While such was the feeling of the nation, the king was, both as a statesman and as a general, most unwilling to see that superb body of troops which he had formed with infinite difficulty broken up and dispersed. But, as to this matter, he could not absolutely rely on the support of his ministers; nor could his ministers absolutely rely on the support of that parliamentary majority whose attachment had enabled them to confront enemies abroad and to crush traitors at home, to restore a debased currency, and to fix public credit on deep and solid foundations.

The difficulties of the king's situation are to be, in part at least, attributed to an error which he had committed in the preceding spring. The Gazette which announced that Sunderland had been appointed chamberlain of the royal household, sworn of the Privy Council, and named one of the lord-justices who were to administer the government during the summer, had caused great uneasiness among plain men who remembered all the windings and doublings of his long career. In truth, his countrymen were unjust to him. For they thought him not only an unprincipled and faithless politician, which he was, but a deadly enemy of the liberties of the nation, which he was not. What he wanted was simply to be safe, rich, and great. To these objects he had been constant through all the vicissitudes of his life. For these objects he had passed from Church to Church and from faction to faction, had joined the most turbulent of oppositions without any zeal for freedom, and had served the most arbitrary of monarchs without any zeal for monarchy; had voted for the Exclusion Bill without being a Protestant, and had adored the Host without being a papist; had sold his country at once to both the great parties which divided the Continent, had taken money from France, and had sent intelligence to Holland. As far, however, as he could be said to have any opinions, his opinions were Whiggish. Since his return from exile, his influence had been generally exerted in favor of the Whig party. It was by his counsel that the great seal had been intrusted to Somers, that Nottingham had been sacrificed to Russell, and that Montague had been preferred to Fox.

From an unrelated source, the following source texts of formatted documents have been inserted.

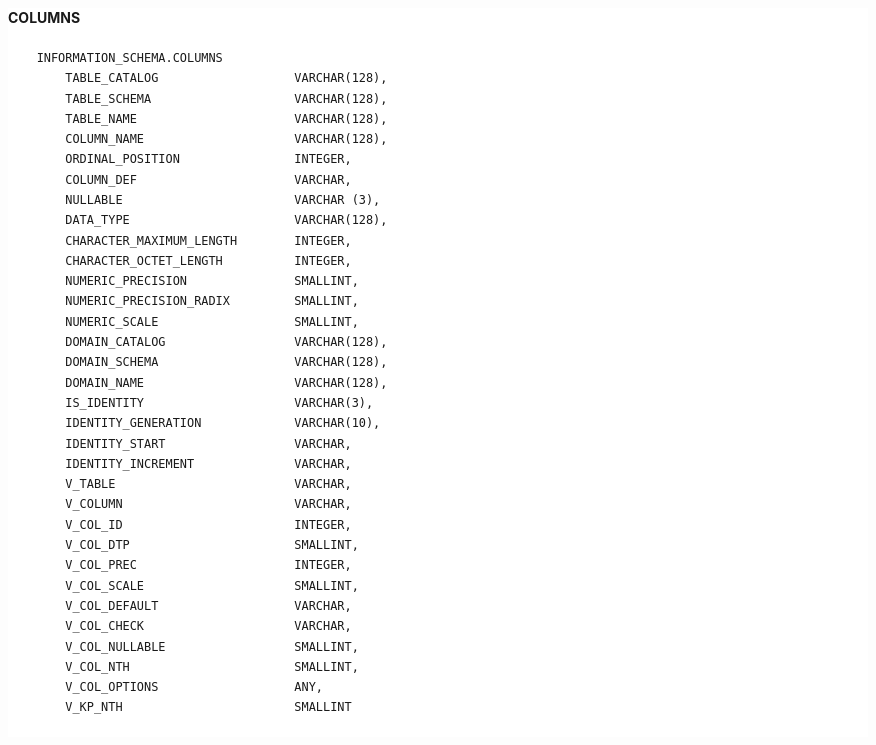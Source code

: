</div>

<div id="views_information_schema_columns" class="section">

<div class="titlepage">

<div>

<div>

#### COLUMNS

</div>

</div>

</div>

``` programlisting
    INFORMATION_SCHEMA.COLUMNS
        TABLE_CATALOG                   VARCHAR(128),
        TABLE_SCHEMA                    VARCHAR(128),
        TABLE_NAME                      VARCHAR(128),
        COLUMN_NAME                     VARCHAR(128),
        ORDINAL_POSITION                INTEGER,
        COLUMN_DEF                      VARCHAR,
        NULLABLE                        VARCHAR (3),
        DATA_TYPE                       VARCHAR(128),
        CHARACTER_MAXIMUM_LENGTH        INTEGER,
        CHARACTER_OCTET_LENGTH          INTEGER,
        NUMERIC_PRECISION               SMALLINT,
        NUMERIC_PRECISION_RADIX         SMALLINT,
        NUMERIC_SCALE                   SMALLINT,
        DOMAIN_CATALOG                  VARCHAR(128),
        DOMAIN_SCHEMA                   VARCHAR(128),
        DOMAIN_NAME                     VARCHAR(128),
        IS_IDENTITY                     VARCHAR(3),
        IDENTITY_GENERATION             VARCHAR(10),
        IDENTITY_START                  VARCHAR,
        IDENTITY_INCREMENT              VARCHAR,
        V_TABLE                         VARCHAR,
        V_COLUMN                        VARCHAR,
        V_COL_ID                        INTEGER,
        V_COL_DTP                       SMALLINT,
        V_COL_PREC                      INTEGER,
        V_COL_SCALE                     SMALLINT,
        V_COL_DEFAULT                   VARCHAR,
        V_COL_CHECK                     VARCHAR,
        V_COL_NULLABLE                  SMALLINT,
        V_COL_NTH                       SMALLINT,
        V_COL_OPTIONS                   ANY,
        V_KP_NTH                        SMALLINT
        
```

</div>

It was by his dexterous management that the Princess Anne had been detached from the opposition, and that Godolphin had been removed from the head of the Board of Treasury. The party which Sunderland had done so much to serve now held a new pledge for his fidelity. His only son, Charles Lord Spencer, was just entering on public life. The precocious maturity of the young man's intellectual and moral character had excited hopes which were not destined to be realized. His knowledge of ancient literature, and his skill in imitating the styles of the masters of Roman eloquence, were applauded by veteran scholars. The sedateness of his deportment and the apparent regularity of his life delighted austere moralists. He was known, indeed, to have one expensive taste; but it was a taste of the most respectable kind. He loved books, and was bent on forming the most magnificent private library in England. While other heirs. of noble houses were inspecting patterns of steinkirks and &word-knots, dangling after actresses, or betting on fightingcocks, he was in pursuit of the Mentz editions of Tully's Offices, of the Parmesan Statius, and of the inestimable Virgil of Zarottus.* It was natural that high expectations should be formed of the virtue and wisdom of a youth whose very luxury and prodigality had a grave and erudite air, and that even discerning men should be unable to detect the vices which were hidden under that show of premature sobriety.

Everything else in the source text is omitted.